Again that picture was technically not a selfie, but just because Narendra Modi led his party to a resounding victory, does not mean Nishrin Jafri must also fall into lockstep and let bygones be bygones.
Kavita Krishnan, of course, got trolled up and down for daring to bring up the infamous Snoopgate again. Krishnan, no shrinking violet on Twitter, surely was not surprised at the volleys. But she might have been taken aback that Alok Nath decided that “this once she’s crossed the line and limit” and demanded “Jail the b****” – tweets that he later deleted.
That’s what is fascinating about this whole campaign -- supposedly about respecting women. It’s really all about respecting the well-behaved, respectful woman who toes the line and does not rock the boat. And it is the likes of Alok Nath who get to decide what is the line and what is limit. And the Kavita Krishnans of the world have to adhere to the Lakshmanrekha that is defined for them. Otherwise “jail the b****”.
Some demand that Narendra Modi should speak up and call the trolls to heel. But that’s not really part of his job description. He does not have to discipline random trolls. Those who feel can complain to Twitter.
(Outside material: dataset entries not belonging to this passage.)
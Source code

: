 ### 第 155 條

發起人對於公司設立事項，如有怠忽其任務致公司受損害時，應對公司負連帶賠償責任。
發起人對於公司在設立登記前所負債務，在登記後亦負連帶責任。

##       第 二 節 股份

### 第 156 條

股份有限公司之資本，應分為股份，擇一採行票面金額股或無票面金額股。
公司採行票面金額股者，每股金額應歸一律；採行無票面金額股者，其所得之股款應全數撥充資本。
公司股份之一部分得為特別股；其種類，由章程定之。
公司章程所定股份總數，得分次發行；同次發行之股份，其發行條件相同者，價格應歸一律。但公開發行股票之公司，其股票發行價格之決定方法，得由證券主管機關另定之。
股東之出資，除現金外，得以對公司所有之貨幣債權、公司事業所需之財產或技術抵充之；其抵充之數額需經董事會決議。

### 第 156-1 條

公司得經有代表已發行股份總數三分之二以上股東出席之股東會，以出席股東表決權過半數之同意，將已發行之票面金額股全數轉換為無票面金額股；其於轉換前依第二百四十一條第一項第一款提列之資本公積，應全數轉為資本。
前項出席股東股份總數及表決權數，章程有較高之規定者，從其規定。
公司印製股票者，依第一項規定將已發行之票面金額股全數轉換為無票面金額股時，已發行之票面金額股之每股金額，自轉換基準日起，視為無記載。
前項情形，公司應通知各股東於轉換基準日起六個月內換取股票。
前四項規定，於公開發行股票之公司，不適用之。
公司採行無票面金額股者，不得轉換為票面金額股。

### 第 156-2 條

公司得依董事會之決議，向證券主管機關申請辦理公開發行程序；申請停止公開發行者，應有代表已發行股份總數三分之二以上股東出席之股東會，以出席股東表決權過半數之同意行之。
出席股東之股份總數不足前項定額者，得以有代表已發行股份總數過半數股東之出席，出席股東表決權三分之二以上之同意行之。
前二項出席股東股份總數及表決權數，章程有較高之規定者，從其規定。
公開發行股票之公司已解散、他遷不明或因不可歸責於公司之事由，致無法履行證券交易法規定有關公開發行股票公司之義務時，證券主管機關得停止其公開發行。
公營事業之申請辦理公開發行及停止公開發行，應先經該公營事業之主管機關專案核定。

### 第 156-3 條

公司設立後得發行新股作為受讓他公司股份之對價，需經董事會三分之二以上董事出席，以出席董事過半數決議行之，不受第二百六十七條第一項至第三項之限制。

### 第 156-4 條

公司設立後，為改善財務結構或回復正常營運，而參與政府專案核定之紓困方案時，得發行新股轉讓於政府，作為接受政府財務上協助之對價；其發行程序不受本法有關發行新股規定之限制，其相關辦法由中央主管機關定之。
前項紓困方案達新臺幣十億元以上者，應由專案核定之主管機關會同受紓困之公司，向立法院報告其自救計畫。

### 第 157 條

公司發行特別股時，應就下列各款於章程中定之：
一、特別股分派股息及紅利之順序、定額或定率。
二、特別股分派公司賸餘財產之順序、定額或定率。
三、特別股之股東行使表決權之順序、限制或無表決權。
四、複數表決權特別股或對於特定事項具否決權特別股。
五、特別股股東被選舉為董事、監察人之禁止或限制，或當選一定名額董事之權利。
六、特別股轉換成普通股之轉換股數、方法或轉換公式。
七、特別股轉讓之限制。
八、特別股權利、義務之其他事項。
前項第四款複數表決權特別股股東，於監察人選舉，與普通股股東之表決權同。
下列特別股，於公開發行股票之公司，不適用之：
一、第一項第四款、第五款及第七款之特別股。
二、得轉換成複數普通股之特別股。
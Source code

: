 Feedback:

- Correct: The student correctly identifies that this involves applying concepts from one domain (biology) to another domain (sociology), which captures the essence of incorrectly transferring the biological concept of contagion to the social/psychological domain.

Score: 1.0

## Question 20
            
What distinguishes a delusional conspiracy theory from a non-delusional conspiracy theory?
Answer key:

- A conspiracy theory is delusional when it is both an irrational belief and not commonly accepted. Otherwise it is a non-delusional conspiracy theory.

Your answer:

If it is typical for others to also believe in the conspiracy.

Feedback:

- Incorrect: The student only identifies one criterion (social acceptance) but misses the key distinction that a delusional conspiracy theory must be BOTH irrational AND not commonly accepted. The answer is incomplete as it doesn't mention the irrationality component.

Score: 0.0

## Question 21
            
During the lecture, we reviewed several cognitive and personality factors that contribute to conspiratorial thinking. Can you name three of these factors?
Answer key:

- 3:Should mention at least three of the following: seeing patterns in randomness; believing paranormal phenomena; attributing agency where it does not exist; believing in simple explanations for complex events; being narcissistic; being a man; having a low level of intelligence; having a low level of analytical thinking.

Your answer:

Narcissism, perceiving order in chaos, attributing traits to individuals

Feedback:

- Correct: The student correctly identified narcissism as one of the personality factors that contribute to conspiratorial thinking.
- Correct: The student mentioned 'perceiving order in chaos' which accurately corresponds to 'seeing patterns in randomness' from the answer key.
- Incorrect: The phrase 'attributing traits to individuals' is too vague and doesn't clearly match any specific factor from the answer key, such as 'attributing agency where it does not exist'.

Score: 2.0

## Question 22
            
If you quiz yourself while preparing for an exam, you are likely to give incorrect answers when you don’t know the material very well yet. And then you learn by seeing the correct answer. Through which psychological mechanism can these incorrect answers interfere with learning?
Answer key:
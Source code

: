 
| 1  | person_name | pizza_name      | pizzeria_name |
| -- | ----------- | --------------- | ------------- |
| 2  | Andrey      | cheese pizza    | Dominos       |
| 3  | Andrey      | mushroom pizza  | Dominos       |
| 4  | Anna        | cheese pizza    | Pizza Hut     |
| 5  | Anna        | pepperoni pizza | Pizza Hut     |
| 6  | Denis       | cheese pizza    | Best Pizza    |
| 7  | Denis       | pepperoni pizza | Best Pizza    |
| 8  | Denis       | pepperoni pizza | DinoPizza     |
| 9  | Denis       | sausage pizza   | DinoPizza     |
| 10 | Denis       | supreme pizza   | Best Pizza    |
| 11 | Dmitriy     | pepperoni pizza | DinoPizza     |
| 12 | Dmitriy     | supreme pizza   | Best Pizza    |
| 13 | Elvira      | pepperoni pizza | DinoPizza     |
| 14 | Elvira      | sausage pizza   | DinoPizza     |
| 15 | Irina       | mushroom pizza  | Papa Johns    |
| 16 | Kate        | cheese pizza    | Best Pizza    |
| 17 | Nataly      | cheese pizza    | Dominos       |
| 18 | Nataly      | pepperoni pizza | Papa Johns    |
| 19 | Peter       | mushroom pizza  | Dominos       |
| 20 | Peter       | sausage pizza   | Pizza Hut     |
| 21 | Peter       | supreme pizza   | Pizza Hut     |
But the larger issue still stands. When someone trolls Seth saying she is “do kaudi ki nautanki” (two-cent drama queen) and how dare she ask the PMO to go beyond a selfie, they undermine the spirit of #SelfieWith Daughter itself. Please note it is not #SelfieWithWell-BehavedDaughter. Threatening outspoken women on social media with abuse, violence, sexual threats is commonplace. But trolling them in the name of a campaign that wants us to respect women is bitterly ironic. Forget selfie, perhaps a little self-reflection is in order.